Sources have pointed to growing disagreements between the companies involved, with insiders blaming a clash of cultures between the notoriously bureaucratic Cable & Wireless and the smaller cable operators. In a move to speed up the process, a large team of management consultants from the Boston Consulting Group has been deployed, along with public relations advisers Brunswick. However, concern has been expressed that C&W, essentially a telecommunications business, has little previous experience of the television industry.

The deal, which would see C&W with a controlling stake in the company, is now thought to be unlikely to be completed until the summer. Another problem is the sheer complexity of the task, with lawyers and brokers acting for Mercury, Nynex CableComms and Bell Cablemedia, which is in the process of taking over Videotron's UK operations.
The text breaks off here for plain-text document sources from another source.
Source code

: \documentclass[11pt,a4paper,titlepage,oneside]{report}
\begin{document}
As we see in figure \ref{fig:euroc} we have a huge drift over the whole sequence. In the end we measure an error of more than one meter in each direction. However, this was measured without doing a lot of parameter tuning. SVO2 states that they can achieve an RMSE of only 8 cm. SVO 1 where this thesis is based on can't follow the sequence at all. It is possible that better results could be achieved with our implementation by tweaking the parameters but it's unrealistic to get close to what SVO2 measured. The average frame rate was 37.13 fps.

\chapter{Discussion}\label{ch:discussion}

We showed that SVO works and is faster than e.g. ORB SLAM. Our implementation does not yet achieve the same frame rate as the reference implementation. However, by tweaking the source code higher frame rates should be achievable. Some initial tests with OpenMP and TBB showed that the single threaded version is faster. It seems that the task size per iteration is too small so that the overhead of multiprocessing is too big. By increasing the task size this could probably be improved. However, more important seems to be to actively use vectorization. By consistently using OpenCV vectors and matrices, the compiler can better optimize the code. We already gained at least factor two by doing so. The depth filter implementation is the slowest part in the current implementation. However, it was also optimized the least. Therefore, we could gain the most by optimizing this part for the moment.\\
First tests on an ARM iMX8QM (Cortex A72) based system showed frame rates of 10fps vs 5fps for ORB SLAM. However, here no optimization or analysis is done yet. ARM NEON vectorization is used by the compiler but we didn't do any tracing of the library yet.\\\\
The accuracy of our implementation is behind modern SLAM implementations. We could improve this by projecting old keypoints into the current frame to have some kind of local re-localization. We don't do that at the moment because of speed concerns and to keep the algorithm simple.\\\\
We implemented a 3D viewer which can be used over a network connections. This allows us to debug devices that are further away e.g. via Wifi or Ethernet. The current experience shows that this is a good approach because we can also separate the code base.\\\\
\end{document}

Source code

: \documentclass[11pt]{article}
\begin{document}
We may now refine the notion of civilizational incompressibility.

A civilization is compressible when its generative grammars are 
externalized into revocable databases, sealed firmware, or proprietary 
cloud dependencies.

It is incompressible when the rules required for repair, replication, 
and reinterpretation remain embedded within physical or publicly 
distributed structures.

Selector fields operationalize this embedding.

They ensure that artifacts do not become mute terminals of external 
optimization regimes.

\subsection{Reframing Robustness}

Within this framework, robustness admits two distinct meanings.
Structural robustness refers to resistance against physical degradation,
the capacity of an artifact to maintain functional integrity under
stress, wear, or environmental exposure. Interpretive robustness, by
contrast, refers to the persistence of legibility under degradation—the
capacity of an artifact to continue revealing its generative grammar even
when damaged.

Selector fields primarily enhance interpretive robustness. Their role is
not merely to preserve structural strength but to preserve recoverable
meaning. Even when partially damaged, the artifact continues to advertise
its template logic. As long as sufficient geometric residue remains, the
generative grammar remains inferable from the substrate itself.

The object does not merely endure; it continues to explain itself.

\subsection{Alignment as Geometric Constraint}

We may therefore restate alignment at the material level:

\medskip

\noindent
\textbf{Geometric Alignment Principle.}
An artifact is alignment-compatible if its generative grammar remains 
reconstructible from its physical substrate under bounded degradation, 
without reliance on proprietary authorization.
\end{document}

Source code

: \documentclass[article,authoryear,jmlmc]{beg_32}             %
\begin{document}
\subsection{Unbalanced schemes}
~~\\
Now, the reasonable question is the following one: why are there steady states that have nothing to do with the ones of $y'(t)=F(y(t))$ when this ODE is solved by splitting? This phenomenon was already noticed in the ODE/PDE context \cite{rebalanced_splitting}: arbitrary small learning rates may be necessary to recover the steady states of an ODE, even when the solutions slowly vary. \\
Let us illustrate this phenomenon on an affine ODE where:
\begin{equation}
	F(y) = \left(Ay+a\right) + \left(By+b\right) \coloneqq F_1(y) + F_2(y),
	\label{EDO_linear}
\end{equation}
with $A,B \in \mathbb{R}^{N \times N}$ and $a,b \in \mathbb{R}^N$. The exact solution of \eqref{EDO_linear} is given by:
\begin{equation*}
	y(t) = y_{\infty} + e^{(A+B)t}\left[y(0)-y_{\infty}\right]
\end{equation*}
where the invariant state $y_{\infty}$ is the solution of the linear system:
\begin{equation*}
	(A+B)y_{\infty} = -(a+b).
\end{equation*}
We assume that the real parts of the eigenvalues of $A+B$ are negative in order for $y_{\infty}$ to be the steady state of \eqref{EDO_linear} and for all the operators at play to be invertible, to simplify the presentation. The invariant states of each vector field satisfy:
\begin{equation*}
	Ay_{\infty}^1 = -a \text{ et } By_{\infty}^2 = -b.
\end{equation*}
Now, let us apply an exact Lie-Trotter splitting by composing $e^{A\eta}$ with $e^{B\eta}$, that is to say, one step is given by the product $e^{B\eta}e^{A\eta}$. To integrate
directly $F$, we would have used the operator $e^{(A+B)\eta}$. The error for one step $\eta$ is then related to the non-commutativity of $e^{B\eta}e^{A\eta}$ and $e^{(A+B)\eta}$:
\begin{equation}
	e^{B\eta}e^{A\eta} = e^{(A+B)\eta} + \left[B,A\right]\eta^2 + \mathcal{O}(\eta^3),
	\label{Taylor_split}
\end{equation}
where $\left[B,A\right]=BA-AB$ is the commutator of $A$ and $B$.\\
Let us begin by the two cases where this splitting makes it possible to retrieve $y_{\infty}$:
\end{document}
The difficulties have emerged as the joint steering group organising the merger, headed by C&W director Stephen Pettit, has been forced to postpone the announcement of a chief executive to run the new company, to be called Cable & Wireless Communications. The appointment was due to be announced on 6 January, but speculation is mounting inside the various organisations that the original preferred candidate for the job has unexpectedly turned it down. Another theory is that the post has been offered to an American from the entertainment or computing industries but the appointment has become bogged down in contractual difficulties.

Mr Pettit has kept the shortlist a closely guarded secret, though two preferred candidates were thought to be Adam Singer, president of TCI's international division, and Mike Harris, head of the Prudential's banking arm and a former C&W executive.
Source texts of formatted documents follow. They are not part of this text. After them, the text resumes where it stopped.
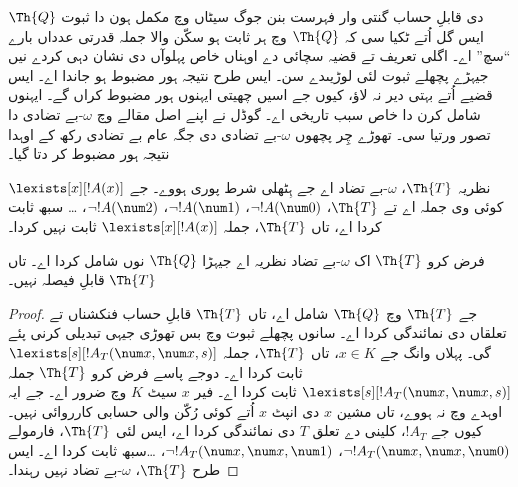 \documentclass[../../../include/open-logic-section]{subfiles}
\begin{document}


\begin{explain}
$\Th{Q}$ دی قابلِ حساب گنتی وار فہرست بنن جوگ سیٹاں وچ مکمل ہون
دا ثبوت ایس گل اُتے ٹکیا سی کہ $\Th{Q}$ وچ ہر ثابت ہو سکّن والا
جملہ قدرتی عدداں بارے “سچ” اے۔ اگلی تعریف تے قضیہ سچائی دے اوہناں خاص
پہلوآں دی نشان دہی کردے نیں جیہڑے پچھلے ثبوت لئی لوڑیںدے سن۔
ایس طرح نتیجہ ہور مضبوط ہو جاندا اے۔ ایس قضیے اُتے بہتی دیر
نہ لاؤ، کیوں جے اسیں چھیتی ایہنوں ہور مضبوط کراں گے۔ ایہنوں
شامل کرن دا خاص سبب تاریخی اے۔ گوڈل نے اپنے اصل مقالے وچ
$\omega$-بے تضادی دا تصور ورتیا سی۔ تھوڑے چِر پچھوں
$\omega$-بے تضادی دی جگہ عام بے تضادی رکھ کے اوہدا نتیجہ
ہور مضبوط کر دتا گیا۔
\end{explain}

\begin{defn}
نظریہ $\Th{T}$، $\omega$-بے تضاد اے جے ہِٹھلی شرط پوری ہووے۔
جے $\lexists[x][!A(x)]$ کوئی وی جملہ اے تے $\Th{T}$،
$\lnot
!A(\num 0)$، $\lnot !A(\num 1)$، $\lnot !A(\num 2)$، \dots
سبھ ثابت کردا اے، تاں $\Th{T}$، جملہ
$\lexists[x][!A(x)]$ ثابت نہیں کردا۔
\end{defn}

\begin{thm}
فرض کرو $\Th{T}$ اک $\omega$-بے تضاد نظریہ اے جیہڑا $\Th{Q}$
نوں شامل کردا اے۔ تاں $\Th{T}$ قابلِ فیصلہ نہیں۔
\end{thm}

\begin{proof}
جے $\Th{T}$ وچ $\Th{Q}$ شامل اے، تاں $\Th{T}$ قابلِ حساب
فنکشناں تے تعلقاں دی نمائندگی کردا اے۔ سانوں پچھلے ثبوت وچ
بس تھوڑی جیہی تبدیلی کرنی پئے گی۔ پہلاں وانگ جے $x \in K$،
تاں $\Th{T}$، جملہ $\lexists[s][!A_T(\num
  x,\num x, s)]$ ثابت کردا اے۔ دوجے پاسے فرض کرو $\Th{T}$
جملہ $\lexists[s][!A_T(\num x, \num x, s)]$ ثابت کردا اے۔
فیر $x$ سیٹ $K$ وچ ضرور اے۔ جے ایہ اوہدے وچ نہ ہووے، تاں
مشین $x$ دی انپٹ $x$ اُتے کوئی رُکّن والی حسابی کارروائی نہیں۔
کیوں جے $!A_T$، کلینی دے تعلق $T$ دی نمائندگی کردا اے،
ایس لئی $\Th{T}$، فارمولے $\lnot !A_T(\num x, \num x, \num 0)$،
$\lnot !A_T(\num x, \num
x, \num 1)$، \dots سبھ ثابت کردا اے۔ ایس طرح $\Th{T}$،
$\omega$-بے تضاد نہیں رہندا۔
\end{proof}
\end{document}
However, Mr Singer is also believed to have turned down the job after concern at the way the deal was being organised. Sources have complained that failure to appoint a chief executive has led to a damaging lack of leadership, not so far alleviated by the appointment of Dick Brown as chief executive of C&W last July.

Meanwhile, Dan Somers, the chief executive of Bell Cablemedia, has told colleagues he will return to Canada to work at Bell Canada Enterprises, the parent company. He has been removed from the list of possible candidates for the C&W Communications top job.
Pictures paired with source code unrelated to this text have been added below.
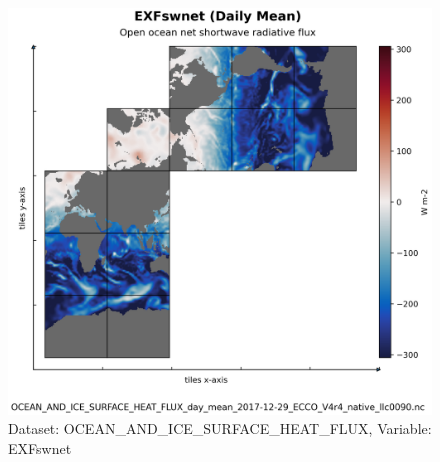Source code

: \begin{figure}[H]
\centering
\includegraphics[scale=0.55]{../images/plots/native_plots/Ocean_and_Sea-Ice_Surface_Heat_Fluxes/EXFswnet.png}
\caption{Dataset: OCEAN\_AND\_ICE\_SURFACE\_HEAT\_FLUX, Variable: EXFswnet}
\label{tab:table-OCEAN_AND_ICE_SURFACE_HEAT_FLUX_EXFswnet-Plot}
\end{figure}
\pagebreak
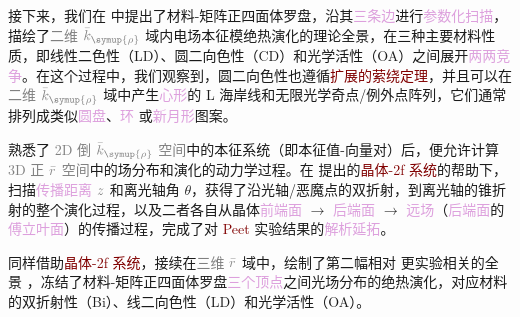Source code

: 接下来，我们在  中提出了\textcolor{NavyBlue}{材料-矩阵正四面体罗盘}，沿其\textcolor{Plum}{三条边}进行\textcolor{Plum}{参数化扫描}，描绘了\textcolor{gray}{二维} $\mathcolor{gray}{\bar{k}_{\symup{\rho}}}$ 域内电场\textcolor{PineGreen}{本征模}\textcolor{NavyBlue}{绝热演化}的\textcolor{NavyBlue}{理论全景}，在三种主要材料性质，即\textcolor{NavyBlue}{线性二色性（LD）}、\textcolor{NavyBlue}{圆二向色性（CD）}和\textcolor{NavyBlue}{光学活性（OA）}之间展开\textcolor{Plum}{两两竞争}。在这个过程中，我们观察到，\textcolor{NavyBlue}{圆二向色性}也遵循\textcolor{Maroon}{扩展的萦绕定理}\cite{berryOpticalSingularitiesBirefringent2003}，并且可以在\textcolor{gray}{二维} $\mathcolor{gray}{\bar{k}_{\symup{\rho}}}$ 域中产生\textcolor{Plum}{心形}的 \textcolor{PineGreen}{L 海岸线}和无限\textcolor{PineGreen}{光学奇点}/\textcolor{PineGreen}{例外点}阵列，它们通常排列成类似\textcolor{Plum}{圆盘}、\textcolor{Plum}{环}\cite{kirillovUnfoldingEigenvalueSurfaces2005} 或\textcolor{Plum}{新月形}图案。

熟悉了 \textcolor{gray}{2D 倒} $\mathcolor{gray}{\bar{k}_{\symup{\rho}}}$ \textcolor{gray}{空间}中的\textcolor{PineGreen}{本征系统}（即\textcolor{PineGreen}{本征值-向量对}）后，便允许计算 \textcolor{gray}{3D 正} $\mathcolor{gray}{\bar{r}}$ \textcolor{gray}{空间}中的\textcolor{NavyBlue}{场分布和演化}的动力学过程。在  提出的\textcolor{Maroon}{晶体-2f 系统}的帮助下，扫描\textcolor{Plum}{传播距离} $\mathcolor{gray}{z}$ 和离\textcolor{PineGreen}{光轴}角 $\theta$，获得了沿\textcolor{PineGreen}{光轴}/\textcolor{PineGreen}{恶魔点}的\textcolor{PineGreen}{双折射}，到离\textcolor{PineGreen}{光轴}的\textcolor{PineGreen}{锥折射}的整个\textcolor{NavyBlue}{演化}过程，以及二者各自从晶体\textcolor{Plum}{前端面} $\longrightarrow$ \textcolor{Plum}{后端面} $\longrightarrow$ \textcolor{Plum}{远场}（\textcolor{Plum}{后端面}的\textcolor{Plum}{傅立叶面}）的\textcolor{NavyBlue}{传播过程}，完成了对 \textcolor{Maroon}{Peet} 实验结果的\textcolor{Plum}{解析延拓}。

同样借助\textcolor{Maroon}{晶体-2f 系统}，接续在\textcolor{gray}{三维} $\mathcolor{gray}{\bar{r}}$ 域中，绘制了第二幅相对  更\textcolor{NavyBlue}{实验相关}的全景 ，冻结了\textcolor{NavyBlue}{材料-矩阵正四面体罗盘}\textcolor{Plum}{三个顶点}之间光场分布的\textcolor{NavyBlue}{绝热演化}，对应材料的\textcolor{NavyBlue}{双折射性（Bi）}、\textcolor{NavyBlue}{线二向色性（LD）}和\textcolor{NavyBlue}{光学活性（OA）}。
It is understood that Duncan Lewis, the former chief executive of Mercury who left Granada Media Group late last year after a row with the head office, has also been ruled out, following at least two meetings between Mr Lewis and Mr Brown. They are believed to have decided it would be "inappropriate" for Mr Lewis' name to be added to the list of candidates.

John Killian, chief executive of Nynex CableComms, another merger partner, has also been ruled out. He was kept out of the secret discussions that led to the dramatic merger, announced last year.

Bell Cablemedia and Videotron, meanwhile, are making further progress on their own merger, which is seen as a first step toward finalising the broader merger of the four companies within Cable & Wireless Communications. In the next few weeks, most of BCM's staff will be relocated to Videotron's Hammersmith headquarters.

The four companies involved in the merger are bracing themselves for thousands of job losses, with several senior and mid-management executives likely to lose their posts.